Records from a data collection:
—————
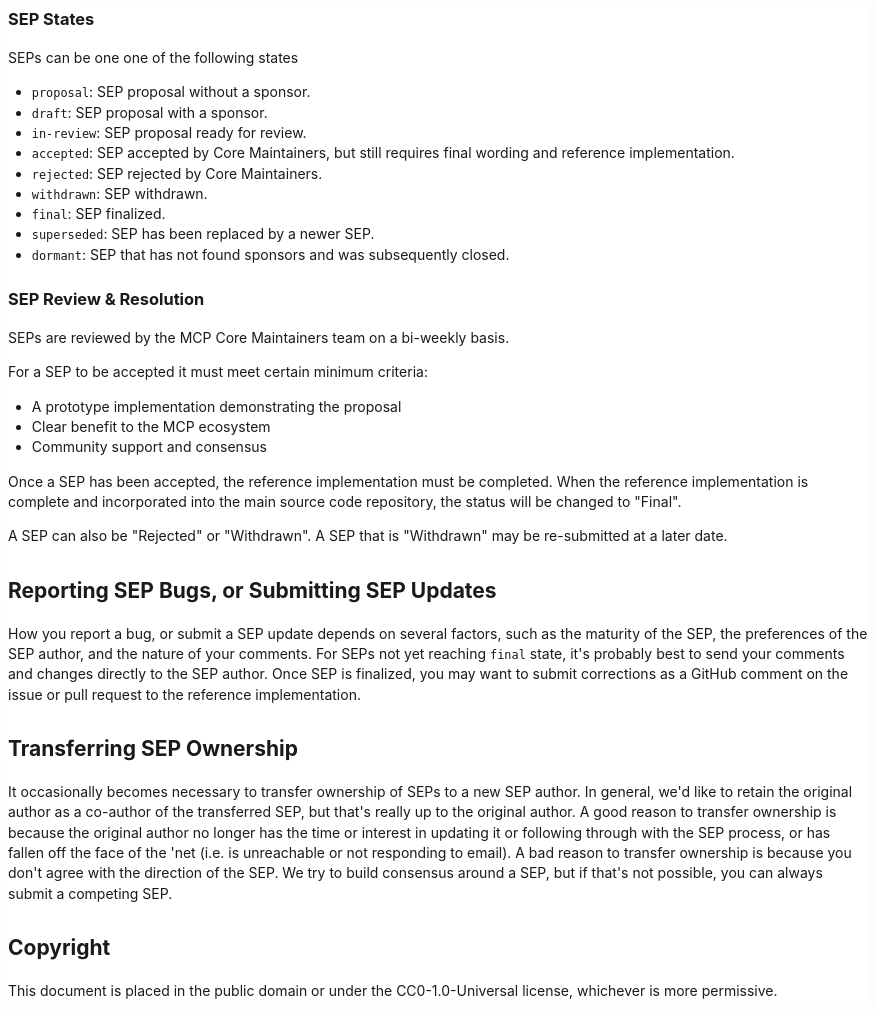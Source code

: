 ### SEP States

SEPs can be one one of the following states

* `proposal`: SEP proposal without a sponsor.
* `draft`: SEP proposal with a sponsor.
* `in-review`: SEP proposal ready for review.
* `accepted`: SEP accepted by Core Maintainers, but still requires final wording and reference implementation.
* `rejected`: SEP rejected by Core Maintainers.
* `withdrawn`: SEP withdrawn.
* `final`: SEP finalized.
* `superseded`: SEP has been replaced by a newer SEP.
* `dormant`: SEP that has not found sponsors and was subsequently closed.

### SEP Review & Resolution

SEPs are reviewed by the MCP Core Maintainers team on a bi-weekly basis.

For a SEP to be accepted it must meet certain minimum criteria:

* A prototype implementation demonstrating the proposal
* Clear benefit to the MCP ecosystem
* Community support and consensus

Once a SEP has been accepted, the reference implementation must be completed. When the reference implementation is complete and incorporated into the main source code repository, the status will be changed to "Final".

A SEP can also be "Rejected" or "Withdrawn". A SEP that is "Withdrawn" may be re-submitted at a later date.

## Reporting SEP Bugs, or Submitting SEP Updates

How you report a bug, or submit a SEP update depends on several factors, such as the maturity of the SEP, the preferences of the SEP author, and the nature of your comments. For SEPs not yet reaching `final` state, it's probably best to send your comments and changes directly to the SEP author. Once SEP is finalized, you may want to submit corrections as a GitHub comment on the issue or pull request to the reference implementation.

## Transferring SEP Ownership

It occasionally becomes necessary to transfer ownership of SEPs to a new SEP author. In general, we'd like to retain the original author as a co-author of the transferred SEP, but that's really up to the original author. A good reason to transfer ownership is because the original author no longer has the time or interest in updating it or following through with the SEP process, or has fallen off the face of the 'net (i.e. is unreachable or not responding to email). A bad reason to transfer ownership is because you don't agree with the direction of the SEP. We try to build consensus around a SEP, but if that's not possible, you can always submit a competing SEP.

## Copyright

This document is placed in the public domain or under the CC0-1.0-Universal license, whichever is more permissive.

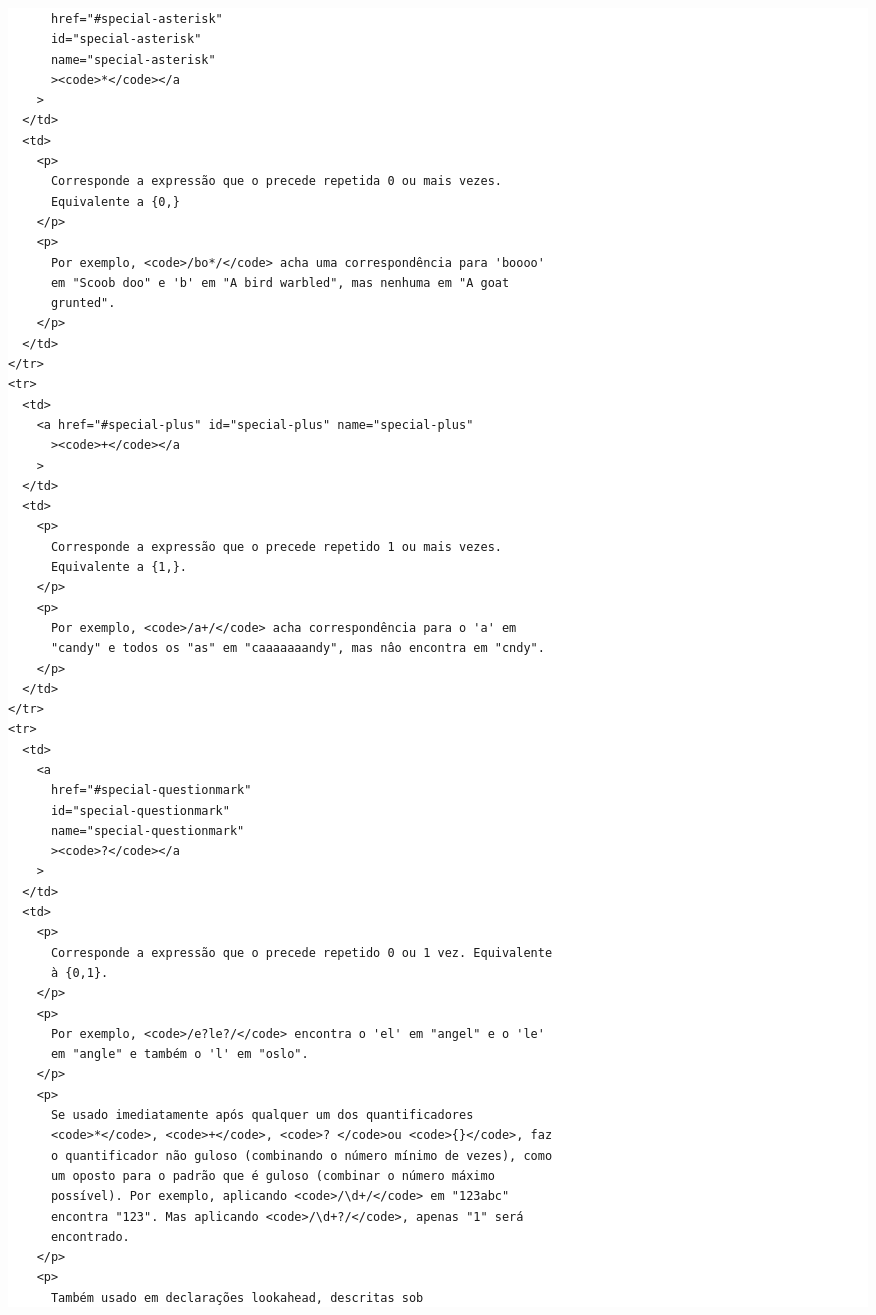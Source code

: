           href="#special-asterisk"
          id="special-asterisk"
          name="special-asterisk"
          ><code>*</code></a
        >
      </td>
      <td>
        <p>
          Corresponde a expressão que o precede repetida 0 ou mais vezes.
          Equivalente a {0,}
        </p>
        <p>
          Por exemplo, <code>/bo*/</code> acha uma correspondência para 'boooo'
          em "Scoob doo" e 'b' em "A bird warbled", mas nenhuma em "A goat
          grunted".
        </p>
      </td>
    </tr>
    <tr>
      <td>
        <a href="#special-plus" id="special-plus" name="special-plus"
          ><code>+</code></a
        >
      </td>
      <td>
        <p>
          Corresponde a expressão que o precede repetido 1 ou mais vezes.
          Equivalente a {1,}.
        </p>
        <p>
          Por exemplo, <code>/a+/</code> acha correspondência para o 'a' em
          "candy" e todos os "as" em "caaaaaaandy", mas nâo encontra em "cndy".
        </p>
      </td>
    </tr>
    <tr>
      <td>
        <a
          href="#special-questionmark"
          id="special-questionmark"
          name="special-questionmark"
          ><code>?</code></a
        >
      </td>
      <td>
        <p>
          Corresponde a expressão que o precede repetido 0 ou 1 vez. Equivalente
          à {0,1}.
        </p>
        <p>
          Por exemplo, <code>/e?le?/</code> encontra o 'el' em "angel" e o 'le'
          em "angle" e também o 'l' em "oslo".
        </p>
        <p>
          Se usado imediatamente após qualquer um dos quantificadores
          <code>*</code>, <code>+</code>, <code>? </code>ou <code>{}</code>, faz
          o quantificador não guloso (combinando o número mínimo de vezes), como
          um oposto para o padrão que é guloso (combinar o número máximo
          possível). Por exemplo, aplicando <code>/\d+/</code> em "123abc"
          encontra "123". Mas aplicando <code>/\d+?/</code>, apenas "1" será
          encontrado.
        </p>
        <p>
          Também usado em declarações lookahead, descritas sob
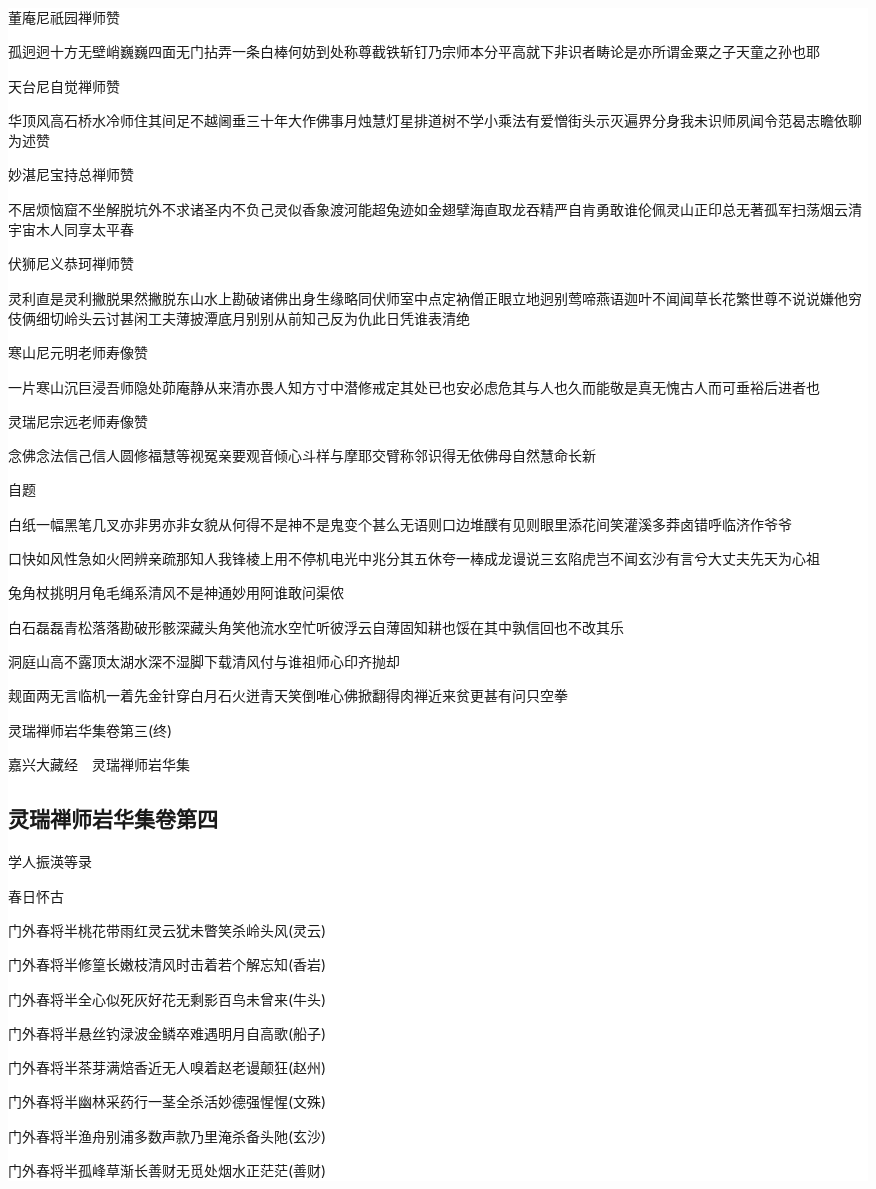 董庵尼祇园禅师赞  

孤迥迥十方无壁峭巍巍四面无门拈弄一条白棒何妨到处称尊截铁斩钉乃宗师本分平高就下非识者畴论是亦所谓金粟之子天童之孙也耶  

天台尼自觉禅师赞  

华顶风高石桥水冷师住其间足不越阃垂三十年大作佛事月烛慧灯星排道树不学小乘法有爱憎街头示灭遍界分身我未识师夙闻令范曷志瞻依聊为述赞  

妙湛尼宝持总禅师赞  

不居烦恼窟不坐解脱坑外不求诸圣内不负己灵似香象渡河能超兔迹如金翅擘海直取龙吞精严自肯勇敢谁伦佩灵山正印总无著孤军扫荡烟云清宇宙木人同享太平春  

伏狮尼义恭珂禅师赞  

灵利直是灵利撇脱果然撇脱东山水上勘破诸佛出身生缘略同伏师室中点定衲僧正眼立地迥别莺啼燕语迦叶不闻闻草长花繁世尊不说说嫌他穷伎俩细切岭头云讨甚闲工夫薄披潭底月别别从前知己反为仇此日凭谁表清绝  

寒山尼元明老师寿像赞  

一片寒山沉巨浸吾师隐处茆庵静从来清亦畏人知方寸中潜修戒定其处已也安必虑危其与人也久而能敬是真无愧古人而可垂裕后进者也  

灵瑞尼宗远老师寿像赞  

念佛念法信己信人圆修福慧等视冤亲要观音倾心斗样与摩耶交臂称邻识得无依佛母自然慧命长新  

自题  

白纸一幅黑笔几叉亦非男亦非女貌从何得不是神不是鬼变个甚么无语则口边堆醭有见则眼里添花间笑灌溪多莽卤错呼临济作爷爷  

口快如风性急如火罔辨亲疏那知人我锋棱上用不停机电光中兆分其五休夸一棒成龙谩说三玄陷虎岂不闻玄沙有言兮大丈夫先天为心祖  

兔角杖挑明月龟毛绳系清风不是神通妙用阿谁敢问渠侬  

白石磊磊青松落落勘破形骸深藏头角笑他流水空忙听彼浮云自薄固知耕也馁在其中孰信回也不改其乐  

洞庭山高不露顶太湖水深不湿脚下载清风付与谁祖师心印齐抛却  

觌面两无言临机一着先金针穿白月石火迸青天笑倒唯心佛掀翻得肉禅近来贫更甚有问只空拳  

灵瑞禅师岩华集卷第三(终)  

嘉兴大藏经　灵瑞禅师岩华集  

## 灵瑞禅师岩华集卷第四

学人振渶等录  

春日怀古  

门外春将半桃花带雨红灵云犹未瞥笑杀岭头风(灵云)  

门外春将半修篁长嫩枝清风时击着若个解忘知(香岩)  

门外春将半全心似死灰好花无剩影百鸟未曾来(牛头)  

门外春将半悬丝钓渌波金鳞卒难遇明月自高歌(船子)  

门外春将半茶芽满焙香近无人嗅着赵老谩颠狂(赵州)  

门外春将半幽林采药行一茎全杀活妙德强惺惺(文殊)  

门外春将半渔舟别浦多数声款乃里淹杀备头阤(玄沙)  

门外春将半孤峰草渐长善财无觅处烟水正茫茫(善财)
—————
All lines of the records above that carry the word "repetido" should be listed.

          Corresponde a expressão que o precede repetido 1 ou mais vezes.
          Corresponde a expressão que o precede repetido 0 ou 1 vez. Equivalente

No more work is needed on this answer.